* _WORKING DATA_:
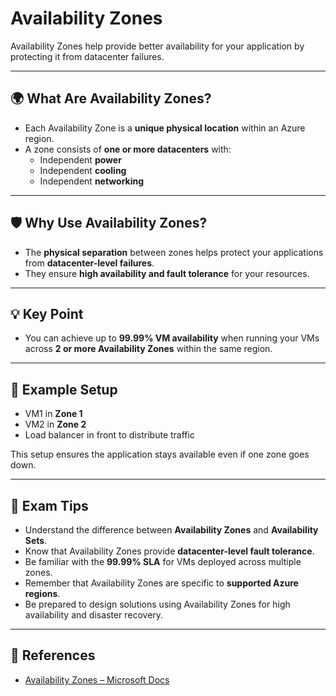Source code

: # Availability Zones

Availability Zones help provide better availability for your application by protecting it from datacenter failures.

---

## 🌍 What Are Availability Zones?

- Each Availability Zone is a **unique physical location** within an Azure region.
- A zone consists of **one or more datacenters** with:
  - Independent **power**
  - Independent **cooling**
  - Independent **networking**

---

## 🛡️ Why Use Availability Zones?

- The **physical separation** between zones helps protect your applications from **datacenter-level failures**.
- They ensure **high availability and fault tolerance** for your resources.

---

## 💡 Key Point

- You can achieve up to **99.99% VM availability** when running your VMs across **2 or more Availability Zones** within the same region.

---

## 📌 Example Setup

- VM1 in **Zone 1**
- VM2 in **Zone 2**
- Load balancer in front to distribute traffic

This setup ensures the application stays available even if one zone goes down.

---

## 📝 Exam Tips

- Understand the difference between **Availability Zones** and **Availability Sets**.
- Know that Availability Zones provide **datacenter-level fault tolerance**.
- Be familiar with the **99.99% SLA** for VMs deployed across multiple zones.
- Remember that Availability Zones are specific to **supported Azure regions**.
- Be prepared to design solutions using Availability Zones for high availability and disaster recovery.

---

## 🔗 References

- [Availability Zones – Microsoft Docs](https://learn.microsoft.com/en-us/azure/availability-zones/az-overview)
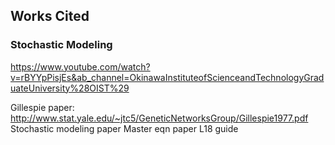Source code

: ## Works Cited
### Stochastic Modeling
https://www.youtube.com/watch?v=rBYYpPisjEs&ab_channel=OkinawaInstituteofScienceandTechnologyGraduateUniversity%28OIST%29

Gillespie paper: http://www.stat.yale.edu/~jtc5/GeneticNetworksGroup/Gillespie1977.pdf
Stochastic modeling paper
Master eqn paper 
L18 guide
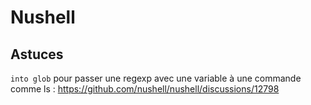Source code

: # Nushell
## Astuces
`into glob` pour passer une regexp avec une variable à une commande comme ls : 
https://github.com/nushell/nushell/discussions/12798
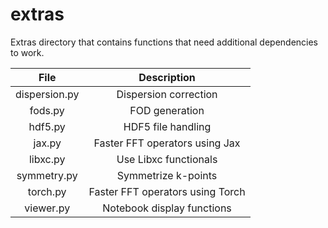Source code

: <!--
SPDX-FileCopyrightText: 2022 The eminus developers
SPDX-License-Identifier: Apache-2.0
-->
# extras

Extras directory that contains functions that need additional dependencies to work.

| File          | Description |
| :-----------: | :---------: |
| dispersion.py | Dispersion correction |
| fods.py       | FOD generation |
| hdf5.py       | HDF5 file handling |
| jax.py        | Faster FFT operators using Jax |
| libxc.py      | Use Libxc functionals |
| symmetry.py   | Symmetrize k-points |
| torch.py      | Faster FFT operators using Torch |
| viewer.py     | Notebook display functions |
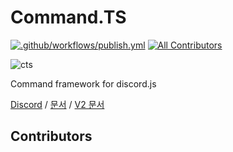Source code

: # Command.TS

[![.github/workflows/publish.yml](https://github.com/pikokr/command.ts/actions/workflows/publish.yml/badge.svg)](https://github.com/pikokr/command.ts/actions/workflows/publish.yml)<!-- ALL-CONTRIBUTORS-BADGE:START - Do not remove or modify this section -->
[![All Contributors](https://img.shields.io/badge/all_contributors-1-orange.svg?style=flat-square)](#contributors)
<!-- ALL-CONTRIBUTORS-BADGE:END -->

![cts](https://user-images.githubusercontent.com/68010770/145200458-b14c5e4e-6927-4516-8d48-c68a384d2a20.png)

Command framework for discord.js

[Discord](https://discord.gg/EEhcPzsGHV) / [문서](https://v3.cts.pikokr.dev) / [V2 문서](https://command-ts-docs-ezojnktwv-pikokr.vercel.app/)

## Contributors
<!-- ALL-CONTRIBUTORS-LIST:START - Do not remove or modify this section -->
<!-- ALL-CONTRIBUTORS-LIST:END -->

* _THE TASK_: Transcribe exactly the lines that run from the first line of the records above through the line with "## 🌍 What Are Availability Zones?", and include both of those lines; pictures stay out.

* _TASK SOLUTION_:
Source code

: # Availability Zones

Availability Zones help provide better availability for your application by protecting it from datacenter failures.

---

## 🌍 What Are Availability Zones?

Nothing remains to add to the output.